═══ MATERIAL PROVIDED
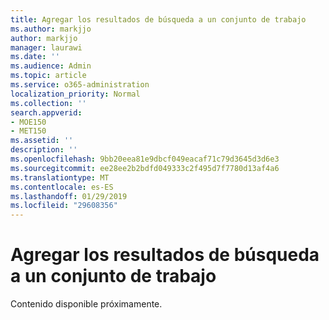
 ```yaml
---
title: Agregar los resultados de búsqueda a un conjunto de trabajo
ms.author: markjjo
author: markjjo
manager: laurawi
ms.date: ''
ms.audience: Admin
ms.topic: article
ms.service: o365-administration
localization_priority: Normal
ms.collection: ''
search.appverid:
- MOE150
- MET150
ms.assetid: ''
description: ''
ms.openlocfilehash: 9bb20eea81e9dbcf049eacaf71c79d3645d3d6e3
ms.sourcegitcommit: ee28ee2b2bdfd049333c2f495d7f7780d13af4a6
ms.translationtype: MT
ms.contentlocale: es-ES
ms.lasthandoff: 01/29/2019
ms.locfileid: "29608356"
---
```

# <a name="add-search-results-to-a-working-set"></a>Agregar los resultados de búsqueda a un conjunto de trabajo

Contenido disponible próximamente.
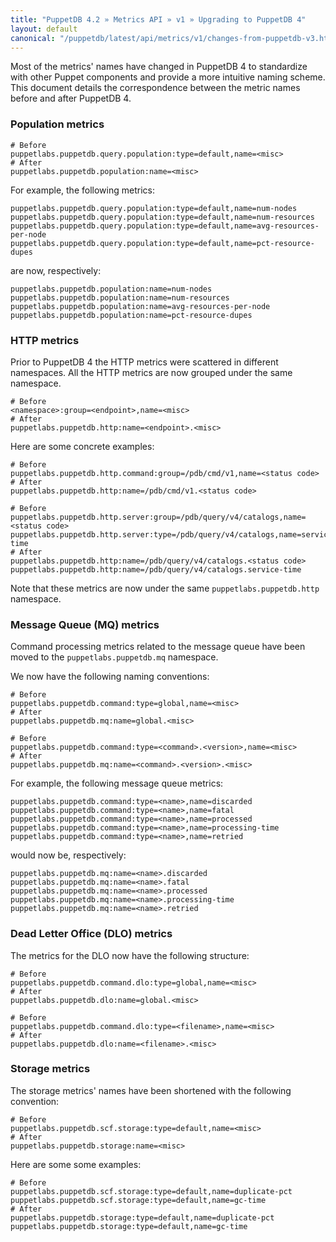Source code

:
```yaml
---
title: "PuppetDB 4.2 » Metrics API » v1 » Upgrading to PuppetDB 4"
layout: default
canonical: "/puppetdb/latest/api/metrics/v1/changes-from-puppetdb-v3.html"
---
```


Most of the metrics' names have changed in PuppetDB 4 to standardize with other
Puppet components and provide a more intuitive naming scheme. This document
details the correspondence between the metric names before and after PuppetDB
4.

### Population metrics

```
# Before
puppetlabs.puppetdb.query.population:type=default,name=<misc>
# After
puppetlabs.puppetdb.population:name=<misc>
```

For example, the following metrics:

```
puppetlabs.puppetdb.query.population:type=default,name=num-nodes
puppetlabs.puppetdb.query.population:type=default,name=num-resources
puppetlabs.puppetdb.query.population:type=default,name=avg-resources-per-node
puppetlabs.puppetdb.query.population:type=default,name=pct-resource-dupes
```

are now, respectively:

```
puppetlabs.puppetdb.population:name=num-nodes
puppetlabs.puppetdb.population:name=num-resources
puppetlabs.puppetdb.population:name=avg-resources-per-node
puppetlabs.puppetdb.population:name=pct-resource-dupes
```

### HTTP metrics

Prior to PuppetDB 4 the HTTP metrics were scattered in different namespaces. All
the HTTP metrics are now grouped under the same namespace.

```
# Before
<namespace>:group=<endpoint>,name=<misc>
# After
puppetlabs.puppetdb.http:name=<endpoint>.<misc>
```

Here are some concrete examples:

```
# Before
puppetlabs.puppetdb.http.command:group=/pdb/cmd/v1,name=<status code>
# After
puppetlabs.puppetdb.http:name=/pdb/cmd/v1.<status code>
```

```
# Before
puppetlabs.puppetdb.http.server:group=/pdb/query/v4/catalogs,name=<status code>
puppetlabs.puppetdb.http.server:type=/pdb/query/v4/catalogs,name=service-time
# After
puppetlabs.puppetdb.http:name=/pdb/query/v4/catalogs.<status code>
puppetlabs.puppetdb.http:name=/pdb/query/v4/catalogs.service-time
```

Note that these metrics are now under the same `puppetlabs.puppetdb.http`
namespace.

### Message Queue (MQ) metrics

Command processing metrics related to the message queue
have been moved to the `puppetlabs.puppetdb.mq` namespace.

We now have the following naming conventions:

```
# Before
puppetlabs.puppetdb.command:type=global,name=<misc>
# After
puppetlabs.puppetdb.mq:name=global.<misc>
```

```
# Before
puppetlabs.puppetdb.command:type=<command>.<version>,name=<misc>
# After
puppetlabs.puppetdb.mq:name=<command>.<version>.<misc>
```

For example, the following message queue metrics:

```
puppetlabs.puppetdb.command:type=<name>,name=discarded
puppetlabs.puppetdb.command:type=<name>,name=fatal
puppetlabs.puppetdb.command:type=<name>,name=processed
puppetlabs.puppetdb.command:type=<name>,name=processing-time
puppetlabs.puppetdb.command:type=<name>,name=retried
```

would now be, respectively:

```
puppetlabs.puppetdb.mq:name=<name>.discarded
puppetlabs.puppetdb.mq:name=<name>.fatal
puppetlabs.puppetdb.mq:name=<name>.processed
puppetlabs.puppetdb.mq:name=<name>.processing-time
puppetlabs.puppetdb.mq:name=<name>.retried
```

### Dead Letter Office (DLO) metrics

The metrics for the DLO now have the following structure:

```
# Before
puppetlabs.puppetdb.command.dlo:type=global,name=<misc>
# After
puppetlabs.puppetdb.dlo:name=global.<misc>
```

```
# Before
puppetlabs.puppetdb.command.dlo:type=<filename>,name=<misc>
# After
puppetlabs.puppetdb.dlo:name=<filename>.<misc>
```

### Storage metrics

The storage metrics' names have been shortened with the following convention:

```
# Before
puppetlabs.puppetdb.scf.storage:type=default,name=<misc>
# After
puppetlabs.puppetdb.storage:name=<misc>
```

Here are some some examples:

```
# Before
puppetlabs.puppetdb.scf.storage:type=default,name=duplicate-pct
puppetlabs.puppetdb.scf.storage:type=default,name=gc-time
# After
puppetlabs.puppetdb.storage:type=default,name=duplicate-pct
puppetlabs.puppetdb.storage:type=default,name=gc-time
```
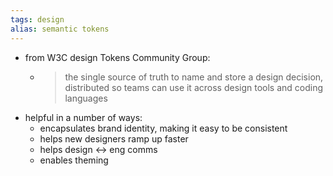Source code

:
 ```yaml
---
tags: design
alias: semantic tokens
---
```


- from W3C design Tokens Community Group:
	- > the single source of truth to name and store a design decision, distributed so teams can use it across design tools and coding languages
- helpful in a number of ways:
	- encapsulates brand identity, making it easy to be consistent
	- helps new designers ramp up faster
	- helps design <-> eng comms
	- enables theming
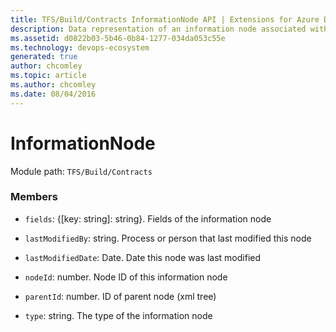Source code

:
 ```yaml
---
title: TFS/Build/Contracts InformationNode API | Extensions for Azure DevOps Services
description: Data representation of an information node associated with a build
ms.assetid: d0822b03-5b46-0b84-1277-034da053c55e
ms.technology: devops-ecosystem
generated: true
author: chcomley
ms.topic: article
ms.author: chcomley
ms.date: 08/04/2016
---
```


# InformationNode

Module path: `TFS/Build/Contracts`


### Members

* `fields`: {[key: string]: string}. Fields of the information node

* `lastModifiedBy`: string. Process or person that last modified this node

* `lastModifiedDate`: Date. Date this node was last modified

* `nodeId`: number. Node ID of this information node

* `parentId`: number. ID of parent node (xml tree)

* `type`: string. The type of the information node

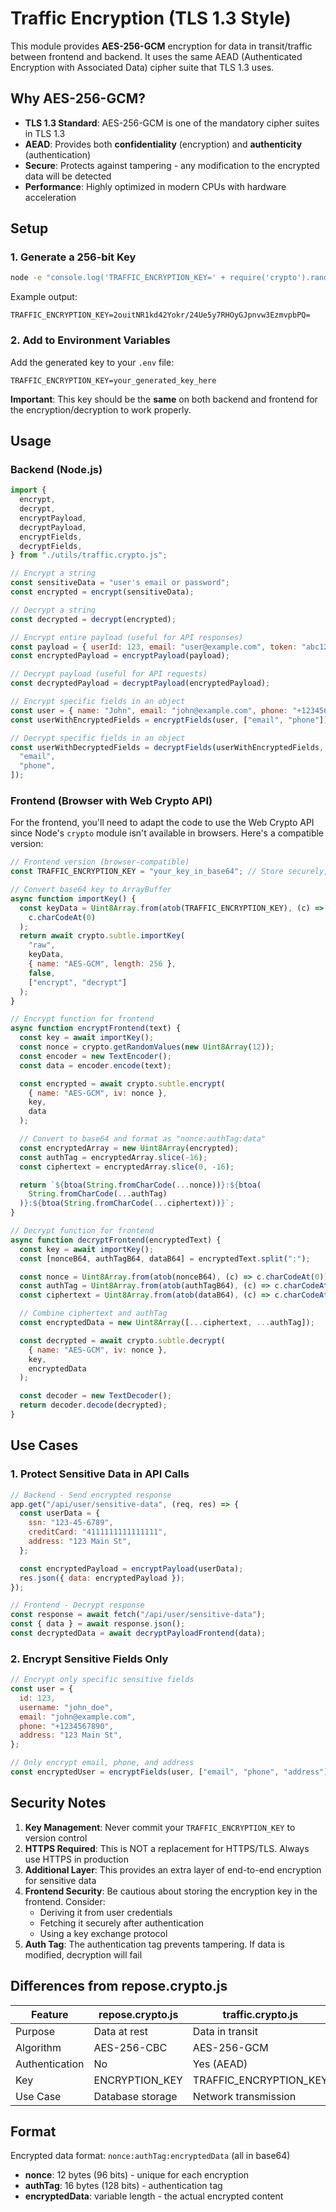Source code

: # Traffic Encryption (TLS 1.3 Style)

This module provides **AES-256-GCM** encryption for data in transit/traffic between frontend and backend. It uses the same AEAD (Authenticated Encryption with Associated Data) cipher suite that TLS 1.3 uses.

## Why AES-256-GCM?

- **TLS 1.3 Standard**: AES-256-GCM is one of the mandatory cipher suites in TLS 1.3
- **AEAD**: Provides both **confidentiality** (encryption) and **authenticity** (authentication)
- **Secure**: Protects against tampering - any modification to the encrypted data will be detected
- **Performance**: Highly optimized in modern CPUs with hardware acceleration

## Setup

### 1. Generate a 256-bit Key

```bash
node -e "console.log('TRAFFIC_ENCRYPTION_KEY=' + require('crypto').randomBytes(32).toString('base64'))"
```

Example output:

```
TRAFFIC_ENCRYPTION_KEY=2ouitNR1kd42Yokr/24Ue5y7RHOyGJpnvw3EzmvpbPQ=
```

### 2. Add to Environment Variables

Add the generated key to your `.env` file:

```env
TRAFFIC_ENCRYPTION_KEY=your_generated_key_here
```

**Important**: This key should be the **same** on both backend and frontend for the encryption/decryption to work properly.

## Usage

### Backend (Node.js)

```javascript
import {
  encrypt,
  decrypt,
  encryptPayload,
  decryptPayload,
  encryptFields,
  decryptFields,
} from "./utils/traffic.crypto.js";

// Encrypt a string
const sensitiveData = "user's email or password";
const encrypted = encrypt(sensitiveData);

// Decrypt a string
const decrypted = decrypt(encrypted);

// Encrypt entire payload (useful for API responses)
const payload = { userId: 123, email: "user@example.com", token: "abc123" };
const encryptedPayload = encryptPayload(payload);

// Decrypt payload (useful for API requests)
const decryptedPayload = decryptPayload(encryptedPayload);

// Encrypt specific fields in an object
const user = { name: "John", email: "john@example.com", phone: "+123456789" };
const userWithEncryptedFields = encryptFields(user, ["email", "phone"]);

// Decrypt specific fields in an object
const userWithDecryptedFields = decryptFields(userWithEncryptedFields, [
  "email",
  "phone",
]);
```

### Frontend (Browser with Web Crypto API)

For the frontend, you'll need to adapt the code to use the Web Crypto API since Node's `crypto` module isn't available in browsers. Here's a compatible version:

```javascript
// Frontend version (browser-compatible)
const TRAFFIC_ENCRYPTION_KEY = "your_key_in_base64"; // Store securely, consider using environment variables

// Convert base64 key to ArrayBuffer
async function importKey() {
  const keyData = Uint8Array.from(atob(TRAFFIC_ENCRYPTION_KEY), (c) =>
    c.charCodeAt(0)
  );
  return await crypto.subtle.importKey(
    "raw",
    keyData,
    { name: "AES-GCM", length: 256 },
    false,
    ["encrypt", "decrypt"]
  );
}

// Encrypt function for frontend
async function encryptFrontend(text) {
  const key = await importKey();
  const nonce = crypto.getRandomValues(new Uint8Array(12));
  const encoder = new TextEncoder();
  const data = encoder.encode(text);

  const encrypted = await crypto.subtle.encrypt(
    { name: "AES-GCM", iv: nonce },
    key,
    data
  );

  // Convert to base64 and format as "nonce:authTag:data"
  const encryptedArray = new Uint8Array(encrypted);
  const authTag = encryptedArray.slice(-16);
  const ciphertext = encryptedArray.slice(0, -16);

  return `${btoa(String.fromCharCode(...nonce))}:${btoa(
    String.fromCharCode(...authTag)
  )}:${btoa(String.fromCharCode(...ciphertext))}`;
}

// Decrypt function for frontend
async function decryptFrontend(encryptedText) {
  const key = await importKey();
  const [nonceB64, authTagB64, dataB64] = encryptedText.split(":");

  const nonce = Uint8Array.from(atob(nonceB64), (c) => c.charCodeAt(0));
  const authTag = Uint8Array.from(atob(authTagB64), (c) => c.charCodeAt(0));
  const ciphertext = Uint8Array.from(atob(dataB64), (c) => c.charCodeAt(0));

  // Combine ciphertext and authTag
  const encryptedData = new Uint8Array([...ciphertext, ...authTag]);

  const decrypted = await crypto.subtle.decrypt(
    { name: "AES-GCM", iv: nonce },
    key,
    encryptedData
  );

  const decoder = new TextDecoder();
  return decoder.decode(decrypted);
}
```

## Use Cases

### 1. Protect Sensitive Data in API Calls

```javascript
// Backend - Send encrypted response
app.get("/api/user/sensitive-data", (req, res) => {
  const userData = {
    ssn: "123-45-6789",
    creditCard: "4111111111111111",
    address: "123 Main St",
  };

  const encryptedPayload = encryptPayload(userData);
  res.json({ data: encryptedPayload });
});

// Frontend - Decrypt response
const response = await fetch("/api/user/sensitive-data");
const { data } = await response.json();
const decryptedData = await decryptPayloadFrontend(data);
```

### 2. Encrypt Sensitive Fields Only

```javascript
// Encrypt only specific sensitive fields
const user = {
  id: 123,
  username: "john_doe",
  email: "john@example.com",
  phone: "+1234567890",
  address: "123 Main St",
};

// Only encrypt email, phone, and address
const encryptedUser = encryptFields(user, ["email", "phone", "address"]);
```

## Security Notes

1. **Key Management**: Never commit your `TRAFFIC_ENCRYPTION_KEY` to version control
2. **HTTPS Required**: This is NOT a replacement for HTTPS/TLS. Always use HTTPS in production
3. **Additional Layer**: This provides an extra layer of end-to-end encryption for sensitive data
4. **Frontend Security**: Be cautious about storing the encryption key in the frontend. Consider:
   - Deriving it from user credentials
   - Fetching it securely after authentication
   - Using a key exchange protocol
5. **Auth Tag**: The authentication tag prevents tampering. If data is modified, decryption will fail

## Differences from repose.crypto.js

| Feature        | repose.crypto.js | traffic.crypto.js      |
| -------------- | ---------------- | ---------------------- |
| Purpose        | Data at rest     | Data in transit        |
| Algorithm      | AES-256-CBC      | AES-256-GCM            |
| Authentication | No               | Yes (AEAD)             |
| Key            | ENCRYPTION_KEY   | TRAFFIC_ENCRYPTION_KEY |
| Use Case       | Database storage | Network transmission   |

## Format

Encrypted data format: `nonce:authTag:encryptedData` (all in base64)

- **nonce**: 12 bytes (96 bits) - unique for each encryption
- **authTag**: 16 bytes (128 bits) - authentication tag
- **encryptedData**: variable length - the actual encrypted content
══════
WHAT TO PRODUCE> Copy out each line of the entries where the word "query" is found.

RESULT>
puppetlabs.puppetdb.query.population:type=default,name=<misc>
puppetlabs.puppetdb.query.population:type=default,name=num-nodes
puppetlabs.puppetdb.query.population:type=default,name=num-resources
puppetlabs.puppetdb.query.population:type=default,name=avg-resources-per-node
puppetlabs.puppetdb.query.population:type=default,name=pct-resource-dupes
puppetlabs.puppetdb.http.server:group=/pdb/query/v4/catalogs,name=<status code>
puppetlabs.puppetdb.http.server:type=/pdb/query/v4/catalogs,name=service-time
puppetlabs.puppetdb.http:name=/pdb/query/v4/catalogs.<status code>
puppetlabs.puppetdb.http:name=/pdb/query/v4/catalogs.service-time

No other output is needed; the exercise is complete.